The NHL, NHL Players’ Association and NHL Alumni Association are teaming up to get hockey into the NFT marketplace.

The organizations announced a multiyear deal Thursday making Sweet their official digital collectibles partner. While not confirming exact terms, NHL executive VP of business development and innovation Dave Lehanski said the lucrative agreement is one of the biggest licensing deals in league history and Sweet CEO Tom Mizzone called it a “very favorable deal” for all parties.

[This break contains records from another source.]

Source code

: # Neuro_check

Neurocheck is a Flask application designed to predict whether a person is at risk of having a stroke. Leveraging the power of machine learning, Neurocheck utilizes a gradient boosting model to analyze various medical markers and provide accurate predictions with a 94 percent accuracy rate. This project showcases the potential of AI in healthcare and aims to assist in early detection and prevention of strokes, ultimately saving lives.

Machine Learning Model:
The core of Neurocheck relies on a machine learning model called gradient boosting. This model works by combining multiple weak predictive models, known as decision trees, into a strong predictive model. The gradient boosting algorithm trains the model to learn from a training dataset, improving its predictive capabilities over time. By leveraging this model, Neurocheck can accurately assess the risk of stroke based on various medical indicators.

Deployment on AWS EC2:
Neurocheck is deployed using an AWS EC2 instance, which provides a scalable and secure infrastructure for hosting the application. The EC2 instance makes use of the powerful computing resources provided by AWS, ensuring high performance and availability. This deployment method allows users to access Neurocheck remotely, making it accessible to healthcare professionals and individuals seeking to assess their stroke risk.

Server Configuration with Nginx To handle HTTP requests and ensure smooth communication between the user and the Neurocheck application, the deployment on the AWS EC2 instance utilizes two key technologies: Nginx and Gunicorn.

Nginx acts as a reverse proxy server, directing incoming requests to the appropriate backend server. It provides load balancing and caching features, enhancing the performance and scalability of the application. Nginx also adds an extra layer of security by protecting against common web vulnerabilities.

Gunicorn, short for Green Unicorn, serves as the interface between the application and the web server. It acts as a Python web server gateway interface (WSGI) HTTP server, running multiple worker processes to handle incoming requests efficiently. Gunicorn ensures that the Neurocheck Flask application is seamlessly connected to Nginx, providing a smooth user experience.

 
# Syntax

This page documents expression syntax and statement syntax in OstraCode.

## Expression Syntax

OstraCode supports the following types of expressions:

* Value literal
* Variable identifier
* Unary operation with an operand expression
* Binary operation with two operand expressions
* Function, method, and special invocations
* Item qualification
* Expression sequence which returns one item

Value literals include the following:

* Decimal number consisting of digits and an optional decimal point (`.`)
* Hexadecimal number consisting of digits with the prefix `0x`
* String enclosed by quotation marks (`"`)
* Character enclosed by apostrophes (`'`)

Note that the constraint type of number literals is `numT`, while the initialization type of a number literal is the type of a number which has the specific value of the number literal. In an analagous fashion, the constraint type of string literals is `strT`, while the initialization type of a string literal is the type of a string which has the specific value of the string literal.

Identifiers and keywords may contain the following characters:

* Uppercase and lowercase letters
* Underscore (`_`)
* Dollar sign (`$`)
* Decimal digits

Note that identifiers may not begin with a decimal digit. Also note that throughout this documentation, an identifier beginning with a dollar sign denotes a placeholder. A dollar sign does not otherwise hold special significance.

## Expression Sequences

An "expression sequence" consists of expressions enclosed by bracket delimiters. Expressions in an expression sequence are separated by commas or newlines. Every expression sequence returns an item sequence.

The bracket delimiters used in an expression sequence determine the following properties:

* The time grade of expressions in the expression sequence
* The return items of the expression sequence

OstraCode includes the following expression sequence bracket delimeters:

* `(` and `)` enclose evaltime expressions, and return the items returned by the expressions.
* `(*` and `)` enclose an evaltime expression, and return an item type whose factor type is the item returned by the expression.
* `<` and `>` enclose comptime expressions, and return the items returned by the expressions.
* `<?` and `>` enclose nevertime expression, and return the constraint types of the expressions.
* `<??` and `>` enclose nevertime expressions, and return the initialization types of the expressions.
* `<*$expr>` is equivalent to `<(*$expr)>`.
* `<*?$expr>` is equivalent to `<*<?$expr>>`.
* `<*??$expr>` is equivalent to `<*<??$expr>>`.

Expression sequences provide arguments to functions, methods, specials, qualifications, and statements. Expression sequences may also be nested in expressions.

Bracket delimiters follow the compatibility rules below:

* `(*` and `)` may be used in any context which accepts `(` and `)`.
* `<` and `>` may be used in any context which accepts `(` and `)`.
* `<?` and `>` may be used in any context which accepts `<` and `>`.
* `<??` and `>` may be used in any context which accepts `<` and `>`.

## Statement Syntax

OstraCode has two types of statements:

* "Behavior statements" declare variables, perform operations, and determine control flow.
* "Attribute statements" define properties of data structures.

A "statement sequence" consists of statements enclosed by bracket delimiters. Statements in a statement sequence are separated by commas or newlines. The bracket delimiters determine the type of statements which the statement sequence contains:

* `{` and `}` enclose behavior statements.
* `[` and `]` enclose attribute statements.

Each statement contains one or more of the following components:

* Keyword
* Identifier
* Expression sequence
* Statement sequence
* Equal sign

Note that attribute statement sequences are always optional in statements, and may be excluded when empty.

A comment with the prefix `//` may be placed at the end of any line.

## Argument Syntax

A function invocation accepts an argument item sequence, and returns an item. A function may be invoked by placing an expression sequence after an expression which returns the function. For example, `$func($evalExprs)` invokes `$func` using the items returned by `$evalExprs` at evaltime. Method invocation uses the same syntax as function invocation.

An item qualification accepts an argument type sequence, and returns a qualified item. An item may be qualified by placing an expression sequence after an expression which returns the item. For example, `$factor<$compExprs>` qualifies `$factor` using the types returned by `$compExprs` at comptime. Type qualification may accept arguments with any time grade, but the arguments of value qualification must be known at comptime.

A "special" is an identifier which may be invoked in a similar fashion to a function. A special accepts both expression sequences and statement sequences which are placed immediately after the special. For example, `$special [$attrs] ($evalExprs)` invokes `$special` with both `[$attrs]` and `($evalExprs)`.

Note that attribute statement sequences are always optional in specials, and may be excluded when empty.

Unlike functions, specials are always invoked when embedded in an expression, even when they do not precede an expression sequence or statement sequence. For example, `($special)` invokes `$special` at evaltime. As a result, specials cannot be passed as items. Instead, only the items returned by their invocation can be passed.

“It became clear that we absolutely needed to have the Players’ Association and the Alumni Association on board so we could really speak to the entire history of the NHL — anything that has happened in the past, anything that’s happening today and anything that’s happening in the future — to create the best community and overall environment for our fans,” Lehanski said. “We really came together to work on this in force and create a true NHL experience and partnership.”

The partnership by the league, NHLPA and alumni is a rare sight but one that could help grow revenue moving forward, especially after pandemic-related losses kept the salary cap at $81.5 million for each of the past two seasons.

In addition to U.S. media rights deals with ESPN and Turner, as well as jersey advertisements coming next season to follow helmet decals that were introduced in 2021, it’s another positive step toward cap gains in future years once players finish paying back debt owed to owners to balance revenues 50/50.

“When you look at possibilities, it makes all the sense in the world,” said Mathieu Schneider, NHLPA special assistant to the executive director. “It’s a new space, it’s a new product and there are a lot of things that are going to be new to us and to the alumni and to the NHL that we’re going to have to work through, but I’m very confident that we’ll be able to do it.”

The agreement for non-fungible tokens — digital souvenirs that can be bought and sold like real-life memorabilia — has been in the works for more than a year. The opportunity to strike a deal with all three parties to assure video clips and other material available from over 100 years of NHL history made it even sweeter for Sweet.

“It was phenomenal that they brought the PA and the alumni in into one consolidated, coordinated program,” Mizzone said. “That’s the way you do it for the fans.”

Lehanski said this is part of the league’s efforts to drive fan engagement and that feedback pointed to this area. “Certainly, there was a lot of pressure and had been up until now for us to do something” amid other leagues capitalizing on the NFT craze, he said, adding the NHL wanted to make sure it crafted a plan that lasted.

NHL Alumni Association executive director Glenn Healy said, “This collaboration has been worth the wait.”